At the request, risk and expense of any Owner so surrendering a Receipt, and for the account of such Owner, the Depositary shall direct the Custodian to forward any cash, rights (subject to Section 4.04) or other property comprising, and forward any certificate or certificates and other proper documents of title for, the Deposited Securities evidenced by such Receipt to the Depositary for delivery at the Corporate Trust Office of the Depositary. Such direction shall be given by letter or, at the request, risk and expense of such Owner, by cable, telex or facsimile transmission.
SECTION 2.06.
Limitations on Execution and Delivery, Transfer and Surrender of Receipts.

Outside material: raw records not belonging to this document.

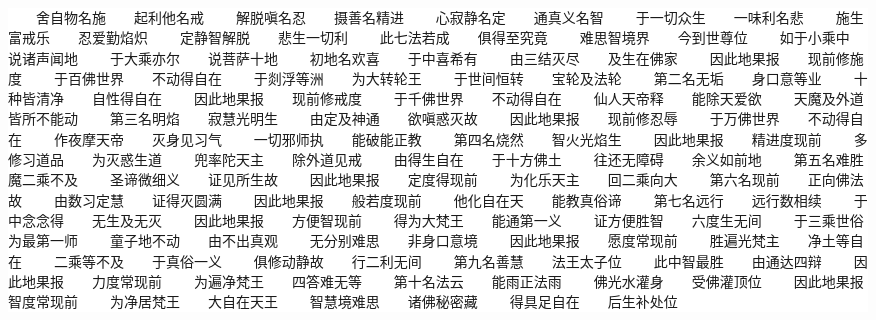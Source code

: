 　　舍自物名施　　起利他名戒
　　解脱嗔名忍　　摄善名精进
　　心寂静名定　　通真义名智
　　于一切众生　　一味利名悲
　　施生富戒乐　　忍爱勤焰炽
　　定静智解脱　　悲生一切利
　　此七法若成　　俱得至究竟
　　难思智境界　　今到世尊位
　　如于小乘中　　说诸声闻地
　　于大乘亦尔　　说菩萨十地
　　初地名欢喜　　于中喜希有
　　由三结灭尽　　及生在佛家
　　因此地果报　　现前修施度
　　于百佛世界　　不动得自在
　　于剡浮等洲　　为大转轮王
　　于世间恒转　　宝轮及法轮
　　第二名无垢　　身口意等业
　　十种皆清净　　自性得自在
　　因此地果报　　现前修戒度
　　于千佛世界　　不动得自在
　　仙人天帝释　　能除天爱欲
　　天魔及外道　　皆所不能动
　　第三名明焰　　寂慧光明生
　　由定及神通　　欲嗔惑灭故
　　因此地果报　　现前修忍辱
　　于万佛世界　　不动得自在
　　作夜摩天帝　　灭身见习气
　　一切邪师执　　能破能正教
　　第四名烧然　　智火光焰生
　　因此地果报　　精进度现前
　　多修习道品　　为灭惑生道
　　兜率陀天主　　除外道见戒
　　由得生自在　　于十方佛土
　　往还无障碍　　余义如前地
　　第五名难胜　　魔二乘不及
　　圣谛微细义　　证见所生故
　　因此地果报　　定度得现前
　　为化乐天主　　回二乘向大
　　第六名现前　　正向佛法故
　　由数习定慧　　证得灭圆满
　　因此地果报　　般若度现前
　　他化自在天　　能教真俗谛
　　第七名远行　　远行数相续
　　于中念念得　　无生及无灭
　　因此地果报　　方便智现前
　　得为大梵王　　能通第一义
　　证方便胜智　　六度生无间
　　于三乘世俗　　为最第一师
　　童子地不动　　由不出真观
　　无分别难思　　非身口意境
　　因此地果报　　愿度常现前
　　胜遍光梵主　　净土等自在
　　二乘等不及　　于真俗一义
　　俱修动静故　　行二利无间
　　第九名善慧　　法王太子位
　　此中智最胜　　由通达四辩
　　因此地果报　　力度常现前
　　为遍净梵王　　四答难无等
　　第十名法云　　能雨正法雨
　　佛光水灌身　　受佛灌顶位
　　因此地果报　　智度常现前
　　为净居梵王　　大自在天王
　　智慧境难思　　诸佛秘密藏
　　得具足自在　　后生补处位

As a condition precedent to the execution and delivery, registration, registration of transfer, split-up, combination or surrender of any Receipt or transfer and withdrawal of any Deposited Securities, the Depositary, the Company or the Custodian may require (i) payment from the Owner, the presenter of the Receipt or the depositor of Shares of a sum sufficient to reimburse it for any tax, duty or other governmental charge payable with respect thereto (including any such tax, duty or other governmental charge with respect to Shares being deposited, to the Receipts being issued or to Deposited Securities being withdrawn) and any transfer or registration fees in effect for the registration or registration of transfers of Shares generally on the Share register of the Company (or the appointed agent of the Company for transfer and registration of Shares); (ii) payment of any applicable fees as herein provided; (iii) the production of proof satisfactory to it as to the identity and genuineness of any signature; and (iv) compliance with such reasonable regulations, if any, as the Depositary may establish consistent with the provisions of this Deposit Agreement.

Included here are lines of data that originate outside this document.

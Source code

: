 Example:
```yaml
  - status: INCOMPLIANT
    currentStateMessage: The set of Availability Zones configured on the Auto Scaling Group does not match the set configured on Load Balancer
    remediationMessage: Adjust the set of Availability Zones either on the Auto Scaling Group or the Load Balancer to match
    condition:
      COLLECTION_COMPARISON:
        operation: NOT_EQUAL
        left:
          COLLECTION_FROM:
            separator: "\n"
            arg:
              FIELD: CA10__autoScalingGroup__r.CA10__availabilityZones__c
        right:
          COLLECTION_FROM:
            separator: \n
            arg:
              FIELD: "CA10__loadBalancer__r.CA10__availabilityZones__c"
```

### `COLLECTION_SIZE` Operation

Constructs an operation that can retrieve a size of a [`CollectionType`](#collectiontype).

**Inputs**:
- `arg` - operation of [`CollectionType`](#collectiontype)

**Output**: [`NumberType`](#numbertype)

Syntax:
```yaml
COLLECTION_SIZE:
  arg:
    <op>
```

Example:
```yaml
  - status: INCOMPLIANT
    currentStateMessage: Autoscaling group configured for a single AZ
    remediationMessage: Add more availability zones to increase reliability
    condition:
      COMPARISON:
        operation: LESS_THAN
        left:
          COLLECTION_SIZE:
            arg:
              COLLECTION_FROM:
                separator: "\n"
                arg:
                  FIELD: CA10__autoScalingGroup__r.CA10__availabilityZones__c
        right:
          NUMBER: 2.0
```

The delivery of Receipts against deposits of Shares generally may be suspended, or the delivery of Receipts against the deposit of particular Shares may be withheld, or the registration of transfer of Receipts in particular instances may be refused, or the registration of transfer or surrender of outstanding Receipts generally may be suspended, during any period when the transfer books of the Depositary or the Share register of the Company are closed, or if any such action is deemed necessary or advisable by the Depositary or the Company at any time or from time to time because of any requirement of law or of any government or governmental body or commission, or any securities exchange on which the Receipts or Shares are listed, or under any provision of the Receipts or of this Deposit Agreement, or for any other reason. Notwithstanding the foregoing sentence or any other provision of this Deposit Agreement to the contrary, Owners shall be entitled to withdraw Deposited Securities subject only to the conditions set forth in paragraph I(A)(1) of the General Instructions (or any successor provisions thereto), as in effect from time to time, to Form F-6 as prescribed by the Commission under the Securities Act of 1933.

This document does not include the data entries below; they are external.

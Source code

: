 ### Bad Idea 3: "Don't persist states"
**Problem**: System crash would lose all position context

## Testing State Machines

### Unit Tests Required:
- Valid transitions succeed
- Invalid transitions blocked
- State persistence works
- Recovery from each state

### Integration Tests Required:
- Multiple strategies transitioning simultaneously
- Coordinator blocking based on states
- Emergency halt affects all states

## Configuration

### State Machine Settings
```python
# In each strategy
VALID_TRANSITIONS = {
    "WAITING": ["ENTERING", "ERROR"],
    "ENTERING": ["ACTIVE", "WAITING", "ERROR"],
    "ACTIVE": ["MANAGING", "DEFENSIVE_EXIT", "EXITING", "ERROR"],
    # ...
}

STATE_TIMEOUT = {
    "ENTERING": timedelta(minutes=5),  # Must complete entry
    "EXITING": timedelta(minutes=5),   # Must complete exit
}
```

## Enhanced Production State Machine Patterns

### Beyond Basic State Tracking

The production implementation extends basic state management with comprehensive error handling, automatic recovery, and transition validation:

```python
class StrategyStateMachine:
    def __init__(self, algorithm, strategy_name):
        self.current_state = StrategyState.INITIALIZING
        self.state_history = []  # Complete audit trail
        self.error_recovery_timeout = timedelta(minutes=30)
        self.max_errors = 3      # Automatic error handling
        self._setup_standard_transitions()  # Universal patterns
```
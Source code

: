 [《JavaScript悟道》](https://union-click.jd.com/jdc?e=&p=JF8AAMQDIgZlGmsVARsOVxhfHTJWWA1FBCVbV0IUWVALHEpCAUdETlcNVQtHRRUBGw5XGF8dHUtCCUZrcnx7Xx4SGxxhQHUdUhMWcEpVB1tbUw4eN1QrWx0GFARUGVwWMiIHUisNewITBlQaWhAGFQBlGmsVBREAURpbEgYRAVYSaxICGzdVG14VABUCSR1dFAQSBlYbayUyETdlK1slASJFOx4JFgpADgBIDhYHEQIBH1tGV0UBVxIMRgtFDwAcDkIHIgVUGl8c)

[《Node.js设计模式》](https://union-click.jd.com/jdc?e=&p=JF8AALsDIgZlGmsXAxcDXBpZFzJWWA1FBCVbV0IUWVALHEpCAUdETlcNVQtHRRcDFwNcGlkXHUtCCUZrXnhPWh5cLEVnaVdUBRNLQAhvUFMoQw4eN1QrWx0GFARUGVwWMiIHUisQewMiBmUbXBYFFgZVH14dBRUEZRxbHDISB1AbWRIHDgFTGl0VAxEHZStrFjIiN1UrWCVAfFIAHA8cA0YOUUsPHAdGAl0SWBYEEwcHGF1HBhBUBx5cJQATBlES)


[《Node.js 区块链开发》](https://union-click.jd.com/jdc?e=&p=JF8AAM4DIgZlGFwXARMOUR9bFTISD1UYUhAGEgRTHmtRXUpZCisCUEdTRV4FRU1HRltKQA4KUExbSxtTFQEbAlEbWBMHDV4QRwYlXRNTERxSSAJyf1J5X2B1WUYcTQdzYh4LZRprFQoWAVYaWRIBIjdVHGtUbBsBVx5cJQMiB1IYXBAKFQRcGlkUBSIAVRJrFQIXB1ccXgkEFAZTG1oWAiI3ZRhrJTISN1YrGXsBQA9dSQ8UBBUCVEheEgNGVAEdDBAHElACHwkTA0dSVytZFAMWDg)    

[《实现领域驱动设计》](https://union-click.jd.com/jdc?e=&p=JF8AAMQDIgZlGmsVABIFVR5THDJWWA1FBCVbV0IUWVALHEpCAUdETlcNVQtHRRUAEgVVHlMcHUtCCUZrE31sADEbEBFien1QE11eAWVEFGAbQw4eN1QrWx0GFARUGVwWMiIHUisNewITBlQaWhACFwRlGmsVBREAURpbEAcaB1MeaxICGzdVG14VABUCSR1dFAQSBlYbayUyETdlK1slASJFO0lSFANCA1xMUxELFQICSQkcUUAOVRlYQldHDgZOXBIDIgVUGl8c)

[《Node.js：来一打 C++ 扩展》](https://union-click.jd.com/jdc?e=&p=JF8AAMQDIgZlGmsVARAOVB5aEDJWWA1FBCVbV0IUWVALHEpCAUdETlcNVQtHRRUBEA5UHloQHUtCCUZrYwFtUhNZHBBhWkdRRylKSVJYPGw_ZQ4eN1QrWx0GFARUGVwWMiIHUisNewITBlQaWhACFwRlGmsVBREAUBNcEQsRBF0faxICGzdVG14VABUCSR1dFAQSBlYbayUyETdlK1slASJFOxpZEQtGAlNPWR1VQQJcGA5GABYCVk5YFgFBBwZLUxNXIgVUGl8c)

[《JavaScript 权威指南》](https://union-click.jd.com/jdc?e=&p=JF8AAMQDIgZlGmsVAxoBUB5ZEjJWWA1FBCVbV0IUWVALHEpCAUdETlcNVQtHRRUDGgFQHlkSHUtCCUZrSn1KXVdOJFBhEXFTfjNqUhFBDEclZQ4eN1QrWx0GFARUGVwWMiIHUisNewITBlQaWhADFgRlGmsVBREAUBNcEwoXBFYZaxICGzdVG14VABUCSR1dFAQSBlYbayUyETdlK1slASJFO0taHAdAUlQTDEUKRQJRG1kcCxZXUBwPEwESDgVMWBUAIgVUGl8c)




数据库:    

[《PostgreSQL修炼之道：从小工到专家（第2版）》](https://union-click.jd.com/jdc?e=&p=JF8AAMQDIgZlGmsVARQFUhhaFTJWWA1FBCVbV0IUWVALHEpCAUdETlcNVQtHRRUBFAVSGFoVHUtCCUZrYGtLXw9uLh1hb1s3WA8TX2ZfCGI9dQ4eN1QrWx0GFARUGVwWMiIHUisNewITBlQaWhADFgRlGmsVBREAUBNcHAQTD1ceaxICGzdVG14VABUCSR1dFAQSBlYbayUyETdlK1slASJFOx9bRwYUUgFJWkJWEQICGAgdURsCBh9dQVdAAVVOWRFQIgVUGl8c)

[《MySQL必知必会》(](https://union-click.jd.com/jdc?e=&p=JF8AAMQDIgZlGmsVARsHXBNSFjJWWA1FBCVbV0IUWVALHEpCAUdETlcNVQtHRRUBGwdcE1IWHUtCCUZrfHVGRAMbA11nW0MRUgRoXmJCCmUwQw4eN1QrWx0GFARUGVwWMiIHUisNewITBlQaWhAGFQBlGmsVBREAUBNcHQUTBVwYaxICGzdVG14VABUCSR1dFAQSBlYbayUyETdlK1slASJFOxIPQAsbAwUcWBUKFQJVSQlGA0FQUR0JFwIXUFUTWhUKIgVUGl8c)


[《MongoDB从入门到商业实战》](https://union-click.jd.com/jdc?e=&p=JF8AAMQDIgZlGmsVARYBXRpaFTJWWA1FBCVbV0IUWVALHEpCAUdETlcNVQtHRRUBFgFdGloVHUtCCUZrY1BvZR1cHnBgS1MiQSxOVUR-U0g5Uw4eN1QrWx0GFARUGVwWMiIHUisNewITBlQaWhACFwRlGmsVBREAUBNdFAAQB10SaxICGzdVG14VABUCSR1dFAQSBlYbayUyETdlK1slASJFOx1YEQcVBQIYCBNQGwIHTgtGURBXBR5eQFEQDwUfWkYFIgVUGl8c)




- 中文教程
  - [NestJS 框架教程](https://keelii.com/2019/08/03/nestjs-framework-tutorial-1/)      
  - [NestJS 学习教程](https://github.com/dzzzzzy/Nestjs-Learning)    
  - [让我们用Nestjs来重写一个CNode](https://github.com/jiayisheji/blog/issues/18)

Without limitation of the foregoing, the Depositary shall not knowingly accept for deposit under this Deposit Agreement any Shares, which, if sold by the holder thereof in the United States (as defined in Regulation S), would be subject to the registration provisions of the Securities Act of 1933, unless a registration statement is in effect as to such Shares or such sale would be exempt from such provisions. The Depositary shall comply with written instructions of the Company not to accept for deposit hereunder any Shares identified in such instructions at such times and under such circumstances as may be specified in such instructions in order to facilitate the Company's compliance with the securities laws of the United States.
SECTION 2.07.
Lost Receipts, etc.
In case any Receipt shall be mutilated, destroyed, lost or stolen, the Depositary shall execute and deliver a new Receipt of like tenor, in exchange and substitution for such mutilated Receipt upon cancellation thereof, or in lieu of and in substitution for such destroyed, lost or stolen Receipt, upon the Owner thereof filing with the Depositary (a) a request for such execution and delivery before the Depositary has notice that the Receipt has been acquired by a bona fide purchaser and (b) a sufficient indemnity bond satisfying any other reasonable requirements imposed by the Depositary.
SECTION 2.08.
Cancellation and Destruction of Surrendered Receipts.
All Receipts surrendered to the Depositary shall be cancelled by the Depositary. The Depositary is authorized to destroy Receipts so cancelled seven (7) years after such cancellation.
SECTION 2.09.
Pre-Release.
The Depositary may issue Receipts against rights to receive Shares from the Company (or the appointed agent or agents of the Company for transfer and registration of the Shares). No such issue of Receipts will be deemed a "Pre-Release" that is subject to the restrictions of the following paragraph.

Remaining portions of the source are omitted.